ABSTRACT:

The Brazilian test, an indirect tensile test involving diametrical compression of a rock disc, is normally conducted at zero confining pressure. In this study, the Brazilian test is extended to confined conditions and the impact of confining pressure on tensile strength is investigated for a suite of rocks and the impact of confining pressure on their failure mechanism and brittle-ductile transition is studied. The samples are wrapped with copper jacket such that the confining fluid does not communicate with the rock matrix. Then, by applying a constant confining pressure, a state of triaxial stress is created in the disc such that the disc center is under three nonzero and unequal principal stress components. By increasing the confining pressure, the least principal stress changes from tensile to compressive so that rock failure can be investigated over a wide range of stress conditions. Six lithologies are tested; these include Indiana limestone, Scioto sandstone, Tennessee sandstone, Barnett shale, Eagleford shale and Marcellus shale.
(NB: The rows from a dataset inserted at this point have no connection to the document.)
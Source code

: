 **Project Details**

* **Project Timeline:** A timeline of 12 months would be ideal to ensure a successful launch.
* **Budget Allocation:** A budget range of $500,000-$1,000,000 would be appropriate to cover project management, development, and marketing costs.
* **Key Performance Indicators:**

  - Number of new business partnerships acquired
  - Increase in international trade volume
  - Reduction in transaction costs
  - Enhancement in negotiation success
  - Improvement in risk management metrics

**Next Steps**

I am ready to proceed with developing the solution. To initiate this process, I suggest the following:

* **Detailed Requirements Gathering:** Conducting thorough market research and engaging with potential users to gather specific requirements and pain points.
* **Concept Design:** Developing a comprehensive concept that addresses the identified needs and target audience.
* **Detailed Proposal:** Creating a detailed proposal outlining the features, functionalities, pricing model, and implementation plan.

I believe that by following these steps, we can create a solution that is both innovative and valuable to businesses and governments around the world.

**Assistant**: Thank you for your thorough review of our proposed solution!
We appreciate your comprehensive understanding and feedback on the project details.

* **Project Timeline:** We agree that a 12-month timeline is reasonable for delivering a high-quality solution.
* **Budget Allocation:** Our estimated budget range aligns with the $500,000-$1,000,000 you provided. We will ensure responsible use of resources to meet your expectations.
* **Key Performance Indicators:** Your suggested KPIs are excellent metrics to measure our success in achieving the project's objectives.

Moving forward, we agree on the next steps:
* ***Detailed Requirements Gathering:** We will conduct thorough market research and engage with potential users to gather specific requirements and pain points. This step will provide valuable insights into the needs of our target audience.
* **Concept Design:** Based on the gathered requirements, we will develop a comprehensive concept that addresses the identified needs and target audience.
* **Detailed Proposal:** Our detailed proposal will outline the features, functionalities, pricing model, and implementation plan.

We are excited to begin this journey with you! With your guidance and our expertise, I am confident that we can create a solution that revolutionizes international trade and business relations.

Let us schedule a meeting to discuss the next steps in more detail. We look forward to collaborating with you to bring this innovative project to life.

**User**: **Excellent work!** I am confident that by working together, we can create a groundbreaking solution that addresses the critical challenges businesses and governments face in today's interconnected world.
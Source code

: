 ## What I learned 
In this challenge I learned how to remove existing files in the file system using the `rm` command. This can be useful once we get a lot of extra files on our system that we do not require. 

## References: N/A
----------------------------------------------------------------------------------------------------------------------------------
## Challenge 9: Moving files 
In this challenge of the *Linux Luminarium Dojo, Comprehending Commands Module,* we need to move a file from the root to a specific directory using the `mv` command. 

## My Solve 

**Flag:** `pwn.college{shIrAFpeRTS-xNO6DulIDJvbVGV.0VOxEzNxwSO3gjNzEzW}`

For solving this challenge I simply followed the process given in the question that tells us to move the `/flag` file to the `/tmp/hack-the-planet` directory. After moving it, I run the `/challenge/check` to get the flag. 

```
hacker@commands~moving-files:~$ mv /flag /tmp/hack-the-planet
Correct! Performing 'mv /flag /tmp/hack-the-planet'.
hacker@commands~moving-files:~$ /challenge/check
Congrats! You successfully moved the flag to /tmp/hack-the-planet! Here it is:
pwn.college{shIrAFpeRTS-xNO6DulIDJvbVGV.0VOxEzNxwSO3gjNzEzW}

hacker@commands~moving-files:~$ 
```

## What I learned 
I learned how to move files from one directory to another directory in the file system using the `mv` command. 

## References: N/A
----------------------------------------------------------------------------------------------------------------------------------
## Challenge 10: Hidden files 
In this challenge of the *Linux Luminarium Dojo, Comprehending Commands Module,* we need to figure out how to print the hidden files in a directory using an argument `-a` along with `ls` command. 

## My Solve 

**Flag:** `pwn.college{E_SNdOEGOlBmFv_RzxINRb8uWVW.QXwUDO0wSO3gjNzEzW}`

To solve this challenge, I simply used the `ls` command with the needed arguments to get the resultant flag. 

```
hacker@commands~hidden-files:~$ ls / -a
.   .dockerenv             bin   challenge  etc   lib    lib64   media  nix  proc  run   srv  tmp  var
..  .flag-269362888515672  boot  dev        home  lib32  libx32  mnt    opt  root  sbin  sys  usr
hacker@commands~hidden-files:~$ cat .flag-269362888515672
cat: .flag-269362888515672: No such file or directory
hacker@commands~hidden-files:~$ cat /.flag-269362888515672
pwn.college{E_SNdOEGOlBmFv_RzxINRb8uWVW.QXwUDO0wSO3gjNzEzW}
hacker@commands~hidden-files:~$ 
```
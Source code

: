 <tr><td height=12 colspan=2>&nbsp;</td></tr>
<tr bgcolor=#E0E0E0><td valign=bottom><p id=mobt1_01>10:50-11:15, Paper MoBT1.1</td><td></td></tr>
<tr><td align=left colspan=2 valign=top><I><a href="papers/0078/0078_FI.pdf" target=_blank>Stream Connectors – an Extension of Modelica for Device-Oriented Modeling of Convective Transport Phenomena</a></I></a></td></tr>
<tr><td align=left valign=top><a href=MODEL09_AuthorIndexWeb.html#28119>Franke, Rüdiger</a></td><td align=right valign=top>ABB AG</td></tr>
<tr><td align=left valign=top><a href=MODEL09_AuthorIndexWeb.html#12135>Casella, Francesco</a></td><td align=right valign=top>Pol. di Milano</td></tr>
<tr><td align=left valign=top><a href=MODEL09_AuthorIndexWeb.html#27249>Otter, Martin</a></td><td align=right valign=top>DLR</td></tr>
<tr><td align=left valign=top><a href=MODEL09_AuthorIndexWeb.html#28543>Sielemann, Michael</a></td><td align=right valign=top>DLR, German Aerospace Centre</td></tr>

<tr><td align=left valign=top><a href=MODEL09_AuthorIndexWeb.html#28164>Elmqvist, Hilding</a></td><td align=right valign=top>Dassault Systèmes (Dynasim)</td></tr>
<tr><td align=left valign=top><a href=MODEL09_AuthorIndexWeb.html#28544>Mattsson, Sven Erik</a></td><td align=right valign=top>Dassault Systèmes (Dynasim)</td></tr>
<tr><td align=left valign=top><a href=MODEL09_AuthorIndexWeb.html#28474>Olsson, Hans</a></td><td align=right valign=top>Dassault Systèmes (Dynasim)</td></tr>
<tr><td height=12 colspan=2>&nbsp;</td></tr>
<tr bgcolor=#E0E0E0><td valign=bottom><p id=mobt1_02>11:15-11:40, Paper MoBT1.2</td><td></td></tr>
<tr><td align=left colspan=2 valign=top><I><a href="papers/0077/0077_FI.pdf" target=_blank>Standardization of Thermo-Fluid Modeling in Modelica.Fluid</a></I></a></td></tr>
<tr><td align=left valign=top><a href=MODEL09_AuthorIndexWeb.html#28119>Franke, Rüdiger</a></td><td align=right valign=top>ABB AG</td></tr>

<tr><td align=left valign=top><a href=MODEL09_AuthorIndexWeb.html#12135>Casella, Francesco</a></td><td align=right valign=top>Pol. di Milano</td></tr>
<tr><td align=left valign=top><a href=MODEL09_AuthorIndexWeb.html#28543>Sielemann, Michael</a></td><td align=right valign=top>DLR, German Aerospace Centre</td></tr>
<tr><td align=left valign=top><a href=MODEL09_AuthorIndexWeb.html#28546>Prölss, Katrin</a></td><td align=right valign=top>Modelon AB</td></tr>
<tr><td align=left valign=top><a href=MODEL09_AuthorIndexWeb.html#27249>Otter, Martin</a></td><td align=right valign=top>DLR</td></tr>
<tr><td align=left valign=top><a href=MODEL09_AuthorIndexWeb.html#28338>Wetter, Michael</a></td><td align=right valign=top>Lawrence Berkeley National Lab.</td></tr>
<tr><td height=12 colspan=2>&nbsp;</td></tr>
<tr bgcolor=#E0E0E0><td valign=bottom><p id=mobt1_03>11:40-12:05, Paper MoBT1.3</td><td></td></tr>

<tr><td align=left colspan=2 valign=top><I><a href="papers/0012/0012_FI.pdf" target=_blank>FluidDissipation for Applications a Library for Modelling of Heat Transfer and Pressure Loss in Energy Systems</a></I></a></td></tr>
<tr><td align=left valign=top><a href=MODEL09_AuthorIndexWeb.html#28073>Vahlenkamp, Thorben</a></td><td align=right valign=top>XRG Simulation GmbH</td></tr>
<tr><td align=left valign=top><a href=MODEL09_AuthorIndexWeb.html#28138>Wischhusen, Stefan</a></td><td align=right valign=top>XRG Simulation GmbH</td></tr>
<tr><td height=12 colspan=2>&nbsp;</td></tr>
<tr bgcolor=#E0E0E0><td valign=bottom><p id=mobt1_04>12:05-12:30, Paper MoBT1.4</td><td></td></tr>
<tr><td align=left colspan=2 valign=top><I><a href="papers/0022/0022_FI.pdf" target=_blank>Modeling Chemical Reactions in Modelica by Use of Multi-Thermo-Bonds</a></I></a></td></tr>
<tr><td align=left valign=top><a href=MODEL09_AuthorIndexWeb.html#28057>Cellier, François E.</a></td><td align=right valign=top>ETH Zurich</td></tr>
Experimental results suggest that the discs fail under complex stress conditions, yielding the failure envelope in the tensile and compressive domains. For all lithologies, tensile fracturing disappears as confining pressure increases, exhibiting a typical brittle-ductile transition. The brittle-ductile transition plots of six lithologies are obtained, the inclination angles of the fracture plane with respect to s1 are observed to increase with confining pressure. Observation of the progressive increase in fracture angle with confining pressure, from extension fracture at low pressure to shear fracture at high pressure, provides laboratory evidence for the a continuous transition of failure from extension to shear fractures. Finally, we propose a new approach for brittleness evaluation, which is based on damage-controlled Brazilian test, and use the crack opening displacement (COD) as the brittleness index. Results for three shales are compared and it is found that the brittleness correlates well with the mineralogical contents.